A simple blood test is often not enough to accurately identify iron deficiency. The key laboratory value is ferritin – the body’s iron storage protein – but ferritin can be falsely elevated in the presence of inflammation. For this reason, ferritin should always be assessed together with the inflammation marker CRP and with transferrin saturation (TSAT).
If ferritin is low and CRP is normal, an absolute iron deficiency is present. If ferritin and CRP are elevated but transferrin saturation is low, this usually indicates a functional deficiency – meaning the iron is present but blocked.
For physically active individuals over 40, a detailed diagnostic evaluation is essential before supplementing “just in case”.
The appropriate treatment depends on the underlying cause. If no inflammation or absorption disorder is present, targeted oral iron supplementation can be effective. It is important, however, not to take iron immediately after training. The optimal time window is several hours later or on rest days.
Iron is better absorbed on an empty stomach and when taken together with vitamin C. Coffee, black tea, and dairy products should be avoided at the same time, as they inhibit absorption.
If absorption is significantly impaired or a chronic inflammatory condition exists, intravenous iron may be necessary. This bypasses the intestinal barrier and ensures that the iron reaches the bloodstream directly. In all cases, treatment should be medically supervised to avoid overdosing.
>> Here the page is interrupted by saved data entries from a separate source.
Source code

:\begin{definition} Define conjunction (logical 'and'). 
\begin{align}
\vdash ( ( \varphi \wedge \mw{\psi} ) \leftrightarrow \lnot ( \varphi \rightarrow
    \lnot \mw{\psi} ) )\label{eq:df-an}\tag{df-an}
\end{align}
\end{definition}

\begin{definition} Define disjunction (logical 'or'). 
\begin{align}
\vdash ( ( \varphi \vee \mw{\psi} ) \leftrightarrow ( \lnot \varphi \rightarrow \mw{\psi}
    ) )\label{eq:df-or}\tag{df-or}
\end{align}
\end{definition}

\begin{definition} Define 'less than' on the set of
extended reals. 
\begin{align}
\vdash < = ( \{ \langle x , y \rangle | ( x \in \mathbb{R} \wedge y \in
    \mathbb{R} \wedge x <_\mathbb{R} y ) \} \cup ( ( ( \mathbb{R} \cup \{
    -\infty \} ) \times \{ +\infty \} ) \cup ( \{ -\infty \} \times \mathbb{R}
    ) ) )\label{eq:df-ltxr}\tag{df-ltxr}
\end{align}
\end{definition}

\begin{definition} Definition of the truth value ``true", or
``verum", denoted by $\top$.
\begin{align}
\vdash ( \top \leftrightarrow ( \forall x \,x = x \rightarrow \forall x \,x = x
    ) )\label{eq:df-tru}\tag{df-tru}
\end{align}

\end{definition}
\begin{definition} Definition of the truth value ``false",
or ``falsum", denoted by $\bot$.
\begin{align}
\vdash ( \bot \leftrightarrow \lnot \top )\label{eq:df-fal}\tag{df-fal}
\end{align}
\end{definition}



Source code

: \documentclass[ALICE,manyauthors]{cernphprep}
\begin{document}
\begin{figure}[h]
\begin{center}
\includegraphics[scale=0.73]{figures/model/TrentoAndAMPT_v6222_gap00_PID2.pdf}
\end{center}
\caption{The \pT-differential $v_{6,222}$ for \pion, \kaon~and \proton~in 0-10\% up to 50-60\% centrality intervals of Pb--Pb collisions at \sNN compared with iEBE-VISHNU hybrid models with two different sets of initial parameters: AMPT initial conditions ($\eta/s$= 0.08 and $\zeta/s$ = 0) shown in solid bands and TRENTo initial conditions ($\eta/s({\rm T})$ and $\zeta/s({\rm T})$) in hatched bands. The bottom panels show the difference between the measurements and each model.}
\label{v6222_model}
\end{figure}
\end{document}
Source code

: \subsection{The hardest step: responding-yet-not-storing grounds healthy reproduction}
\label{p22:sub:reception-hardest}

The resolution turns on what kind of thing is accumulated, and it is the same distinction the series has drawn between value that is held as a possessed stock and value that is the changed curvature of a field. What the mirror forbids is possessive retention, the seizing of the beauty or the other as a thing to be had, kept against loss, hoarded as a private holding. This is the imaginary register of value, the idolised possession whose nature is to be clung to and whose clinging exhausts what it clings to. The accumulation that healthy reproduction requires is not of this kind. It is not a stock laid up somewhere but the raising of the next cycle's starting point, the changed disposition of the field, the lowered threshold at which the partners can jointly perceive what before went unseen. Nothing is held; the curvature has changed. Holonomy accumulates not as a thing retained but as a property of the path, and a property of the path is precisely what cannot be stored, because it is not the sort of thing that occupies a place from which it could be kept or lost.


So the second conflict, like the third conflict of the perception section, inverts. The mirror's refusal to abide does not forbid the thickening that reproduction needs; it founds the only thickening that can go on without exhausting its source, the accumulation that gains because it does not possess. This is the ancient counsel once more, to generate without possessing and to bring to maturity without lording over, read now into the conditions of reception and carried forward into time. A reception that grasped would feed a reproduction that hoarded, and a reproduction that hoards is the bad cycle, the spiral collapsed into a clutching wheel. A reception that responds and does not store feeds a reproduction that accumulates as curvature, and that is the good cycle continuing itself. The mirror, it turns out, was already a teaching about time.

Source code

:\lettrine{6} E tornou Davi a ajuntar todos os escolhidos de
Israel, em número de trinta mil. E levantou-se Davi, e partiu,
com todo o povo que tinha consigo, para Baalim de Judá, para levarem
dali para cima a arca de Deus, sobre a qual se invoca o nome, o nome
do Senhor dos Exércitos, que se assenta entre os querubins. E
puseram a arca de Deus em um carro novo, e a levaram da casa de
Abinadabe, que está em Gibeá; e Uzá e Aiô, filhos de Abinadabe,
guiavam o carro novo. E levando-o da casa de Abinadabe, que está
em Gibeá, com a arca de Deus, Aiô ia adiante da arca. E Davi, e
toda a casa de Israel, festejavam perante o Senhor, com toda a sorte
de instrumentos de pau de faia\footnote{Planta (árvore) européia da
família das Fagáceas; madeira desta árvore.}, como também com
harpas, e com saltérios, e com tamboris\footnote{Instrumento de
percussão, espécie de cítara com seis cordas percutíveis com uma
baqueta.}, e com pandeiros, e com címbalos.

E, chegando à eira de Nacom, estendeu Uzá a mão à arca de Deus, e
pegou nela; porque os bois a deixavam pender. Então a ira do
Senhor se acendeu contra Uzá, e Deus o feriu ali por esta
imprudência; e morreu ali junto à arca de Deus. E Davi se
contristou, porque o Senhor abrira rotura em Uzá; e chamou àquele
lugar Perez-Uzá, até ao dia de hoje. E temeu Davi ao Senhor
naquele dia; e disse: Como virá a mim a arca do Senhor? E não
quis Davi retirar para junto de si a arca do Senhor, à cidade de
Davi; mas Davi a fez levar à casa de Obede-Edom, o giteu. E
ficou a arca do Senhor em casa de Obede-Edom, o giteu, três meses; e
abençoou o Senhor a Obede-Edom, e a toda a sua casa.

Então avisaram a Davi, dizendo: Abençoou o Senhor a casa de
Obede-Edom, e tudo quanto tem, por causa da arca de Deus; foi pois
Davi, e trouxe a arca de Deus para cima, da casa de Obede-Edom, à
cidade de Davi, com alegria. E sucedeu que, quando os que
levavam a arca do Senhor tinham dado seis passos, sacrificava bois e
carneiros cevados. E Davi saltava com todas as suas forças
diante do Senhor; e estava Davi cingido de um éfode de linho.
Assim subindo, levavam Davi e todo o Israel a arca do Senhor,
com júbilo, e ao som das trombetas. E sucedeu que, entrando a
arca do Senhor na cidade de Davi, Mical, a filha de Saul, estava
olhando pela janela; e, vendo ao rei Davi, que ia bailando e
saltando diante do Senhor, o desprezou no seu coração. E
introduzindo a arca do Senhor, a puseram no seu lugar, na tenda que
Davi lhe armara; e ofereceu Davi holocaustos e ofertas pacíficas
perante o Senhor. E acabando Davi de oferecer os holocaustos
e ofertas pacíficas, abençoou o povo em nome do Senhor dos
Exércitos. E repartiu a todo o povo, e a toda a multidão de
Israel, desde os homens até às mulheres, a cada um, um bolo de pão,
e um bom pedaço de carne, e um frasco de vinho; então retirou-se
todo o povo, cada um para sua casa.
Iron deficiency does not affect only young people – it is equally common in adults over 40, and especially in older athletes.
The combination of age-related inflammation, reduced iron absorption, and exercise-induced increases in hepcidin makes iron management increasingly challenging.
Anyone who remains active in midlife and beyond should therefore monitor their iron status regularly and understand that not every tablet will automatically help. Accurate diagnosis, correct timing, and a treatment strategy tailored to the individual metabolism are crucial.
Only then can we ensure that the body receives iron in a form it can truly use – in the muscles, in the blood, and in daily life.